**Data extracts**:
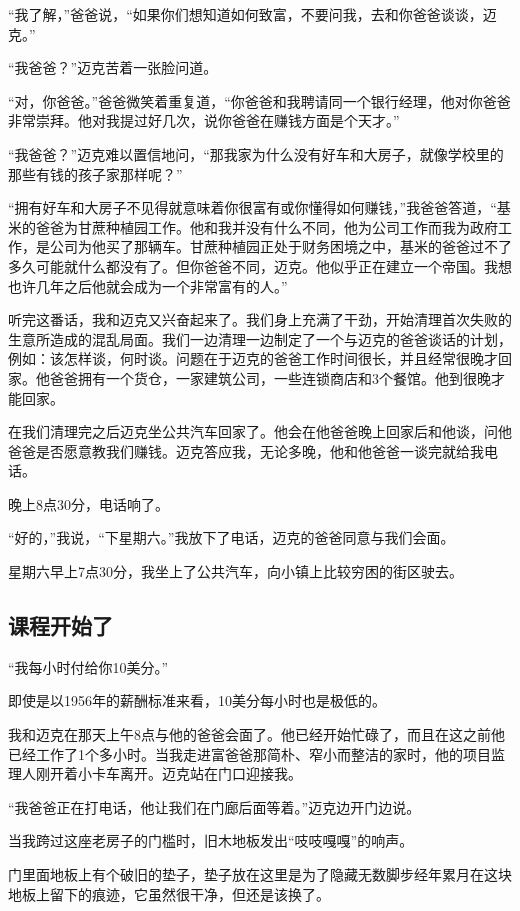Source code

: “我了解，”爸爸说，“如果你们想知道如何致富，不要问我，去和你爸爸谈谈，迈克。”

“我爸爸？”迈克苦着一张脸问道。

“对，你爸爸。”爸爸微笑着重复道，“你爸爸和我聘请同一个银行经理，他对你爸爸非常崇拜。他对我提过好几次，说你爸爸在赚钱方面是个天才。”

“我爸爸？”迈克难以置信地问，“那我家为什么没有好车和大房子，就像学校里的那些有钱的孩子家那样呢？”

“拥有好车和大房子不见得就意味着你很富有或你懂得如何赚钱，”我爸爸答道，“基米的爸爸为甘蔗种植园工作。他和我并没有什么不同，他为公司工作而我为政府工作，是公司为他买了那辆车。甘蔗种植园正处于财务困境之中，基米的爸爸过不了多久可能就什么都没有了。但你爸爸不同，迈克。他似乎正在建立一个帝国。我想也许几年之后他就会成为一个非常富有的人。”

听完这番话，我和迈克又兴奋起来了。我们身上充满了干劲，开始清理首次失败的生意所造成的混乱局面。我们一边清理一边制定了一个与迈克的爸爸谈话的计划，例如：该怎样谈，何时谈。问题在于迈克的爸爸工作时间很长，并且经常很晚才回家。他爸爸拥有一个货仓，一家建筑公司，一些连锁商店和3个餐馆。他到很晚才能回家。

在我们清理完之后迈克坐公共汽车回家了。他会在他爸爸晚上回家后和他谈，问他爸爸是否愿意教我们赚钱。迈克答应我，无论多晚，他和他爸爸一谈完就给我电话。

晚上8点30分，电话响了。

“好的，”我说，“下星期六。”我放下了电话，迈克的爸爸同意与我们会面。

星期六早上7点30分，我坐上了公共汽车，向小镇上比较穷困的街区驶去。

\subsection*{课程开始了}

“我每小时付给你10美分。”

即使是以1956年的薪酬标准来看，10美分每小时也是极低的。

我和迈克在那天上午8点与他的爸爸会面了。他已经开始忙碌了，而且在这之前他已经工作了1个多小时。当我走进富爸爸那简朴、窄小而整洁的家时，他的项目监理人刚开着小卡车离开。迈克站在门口迎接我。

“我爸爸正在打电话，他让我们在门廊后面等着。”迈克边开门边说。

当我跨过这座老房子的门槛时，旧木地板发出“吱吱嘎嘎”的响声。

门里面地板上有个破旧的垫子，垫子放在这里是为了隐藏无数脚步经年累月在这块地板上留下的痕迹，它虽然很干净，但还是该换了。

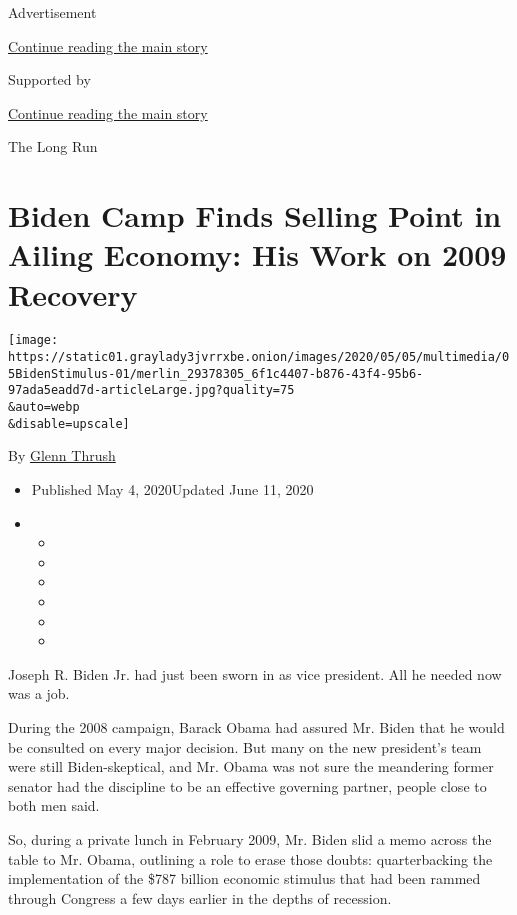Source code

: Advertisement

\protect\hyperlink{after-top}{Continue reading the main story}

Supported by

\protect\hyperlink{after-sponsor}{Continue reading the main story}

The Long Run

\hypertarget{biden-camp-finds-selling-point-in-ailing-economy-his-work-on-2009-recovery}{%
\section{Biden Camp Finds Selling Point in Ailing Economy: His Work on
2009
Recovery}\label{biden-camp-finds-selling-point-in-ailing-economy-his-work-on-2009-recovery}}

\texttt{[image: https://static01.graylady3jvrrxbe.onion/images/2020/05/05/multimedia/05BidenStimulus-01/merlin\_29378305\_6f1c4407-b876-43f4-95b6-97ada5eadd7d-articleLarge.jpg?quality=75\\\&auto=webp\\\&disable=upscale]}

By \href{https://www.nytimes3xbfgragh.onion/by/glenn-thrush}{Glenn
Thrush}

\begin{itemize}
\item
  Published May 4, 2020Updated June 11, 2020
\item
  \begin{itemize}
  \item
  \item
  \item
  \item
  \item
  \item
  \end{itemize}
\end{itemize}

Joseph R. Biden Jr. had just been sworn in as vice president. All he
needed now was a job.

During the 2008 campaign, Barack Obama had assured Mr. Biden that he
would be consulted on every major decision. But many on the new
president's team were still Biden-skeptical, and Mr. Obama was not sure
the meandering former senator had the discipline to be an effective
governing partner, people close to both men said.

So, during a private lunch in February 2009, Mr. Biden slid a memo
across the table to Mr. Obama, outlining a role to erase those doubts:
quarterbacking the implementation of the \$787 billion economic stimulus
that had been rammed through Congress a few days earlier in the depths
of recession.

**What is being asked**: Working from the material above, state how many lines contain "story"; give only the number.

**Reply**: 2